Archaeological site in Wales

Buarth-y-Gaer (/cy/) is an Iron Age hillfort or enclosure on the summit of Mynydd-y-Gaer, 300 m above sea level. It is in Briton Ferry community, near Neath, in Neath Port Talbot, South Wales. A large hilltop enclosure is bounded by a single bank and ditch. Within the enclosed area is a Bronze Age burial mound.

==Location==
The hillfort is on the highest point of Mynydd-y-Gaer. It is one of three hillforts on this broad upland ridge; Craig Ty-Isaf is a much smaller hillfort to the south-west, close to Baglan, whilst Gaer Fawr is 800 m to the north. Mynydd-y-Gaer has a rounded hilltop, with grassland fields and stone walls running up to Buarth-y-Gaer. The hill stands above the Neath estuary and Briton Ferry, on the other side of Briton Ferry Woods, some 3 km to the north-west.
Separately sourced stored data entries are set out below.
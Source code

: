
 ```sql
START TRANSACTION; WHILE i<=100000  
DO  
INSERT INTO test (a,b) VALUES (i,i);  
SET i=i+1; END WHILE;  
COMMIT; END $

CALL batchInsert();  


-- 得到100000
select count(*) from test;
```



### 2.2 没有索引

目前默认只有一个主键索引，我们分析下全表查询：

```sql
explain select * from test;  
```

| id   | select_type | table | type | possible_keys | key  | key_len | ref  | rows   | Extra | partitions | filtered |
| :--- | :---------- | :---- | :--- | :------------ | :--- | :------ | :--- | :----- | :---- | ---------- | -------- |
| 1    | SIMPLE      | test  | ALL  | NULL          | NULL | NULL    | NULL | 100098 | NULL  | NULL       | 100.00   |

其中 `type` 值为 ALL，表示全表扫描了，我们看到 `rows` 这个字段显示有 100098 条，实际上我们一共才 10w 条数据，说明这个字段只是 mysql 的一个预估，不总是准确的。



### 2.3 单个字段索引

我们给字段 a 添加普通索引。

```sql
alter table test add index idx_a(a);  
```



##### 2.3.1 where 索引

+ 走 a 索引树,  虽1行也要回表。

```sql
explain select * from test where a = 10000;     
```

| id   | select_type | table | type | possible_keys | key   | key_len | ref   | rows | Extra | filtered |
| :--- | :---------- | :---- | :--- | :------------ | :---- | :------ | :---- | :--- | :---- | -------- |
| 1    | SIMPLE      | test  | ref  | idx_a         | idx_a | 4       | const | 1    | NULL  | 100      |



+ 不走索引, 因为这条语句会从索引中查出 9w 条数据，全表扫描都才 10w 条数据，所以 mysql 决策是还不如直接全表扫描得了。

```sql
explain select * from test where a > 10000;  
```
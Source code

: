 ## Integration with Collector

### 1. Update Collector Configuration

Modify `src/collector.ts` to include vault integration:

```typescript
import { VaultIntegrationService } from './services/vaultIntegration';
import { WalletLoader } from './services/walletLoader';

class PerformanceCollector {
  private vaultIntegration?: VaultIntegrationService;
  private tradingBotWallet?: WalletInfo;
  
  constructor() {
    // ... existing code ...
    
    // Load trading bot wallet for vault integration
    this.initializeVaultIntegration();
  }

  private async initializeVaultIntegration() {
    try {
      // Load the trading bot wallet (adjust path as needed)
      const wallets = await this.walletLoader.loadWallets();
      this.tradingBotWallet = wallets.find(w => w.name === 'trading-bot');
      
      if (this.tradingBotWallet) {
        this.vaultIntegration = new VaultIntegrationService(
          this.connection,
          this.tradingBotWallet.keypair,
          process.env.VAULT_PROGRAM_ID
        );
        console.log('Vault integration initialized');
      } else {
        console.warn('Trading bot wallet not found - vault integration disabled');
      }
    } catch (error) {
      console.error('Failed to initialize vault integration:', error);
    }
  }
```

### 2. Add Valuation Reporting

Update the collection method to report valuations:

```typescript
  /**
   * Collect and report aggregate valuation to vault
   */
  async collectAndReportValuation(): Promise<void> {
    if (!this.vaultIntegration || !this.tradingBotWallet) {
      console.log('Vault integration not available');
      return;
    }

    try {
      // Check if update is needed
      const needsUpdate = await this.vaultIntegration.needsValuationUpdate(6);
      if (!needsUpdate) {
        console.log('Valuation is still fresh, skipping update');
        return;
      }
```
The village of Baglan is at the foot of the hill, 1 km to the south-west. A slightly higher mountain, Foel Fynyddau lies to the east. Although the hillfort lies within Briton Ferry community, the south and east banks of the fort are on the boundary with Baglan community.

==Earthworks==
The fort is defined by a single bank and ditch which are roughly circular. It is 130 m across and encloses 1.1 ha of rough grassland. Small-scale early quarrying has removed some of the bank from the south side. The remainder has several modern gaps and an original entrance on the west side. The bank stands half a metre above the interior, with a 2 m drop from the bank to the bottom of the ditch. The site is a scheduled monument. Although the hill name is 'Mynydd-y-Gaer' (Mountain of the Fort) and the scheduling classifies it as a hillfort, the site shows little evidence of defensibility or fortification, and may be better termed an enclosure or 'defended enclosure'.

A Bronze Age burial mound, which pre-dates the hillfort, stands within the enclosed area as the only internal feature. This is 0.8 m high, and 11.6 m across.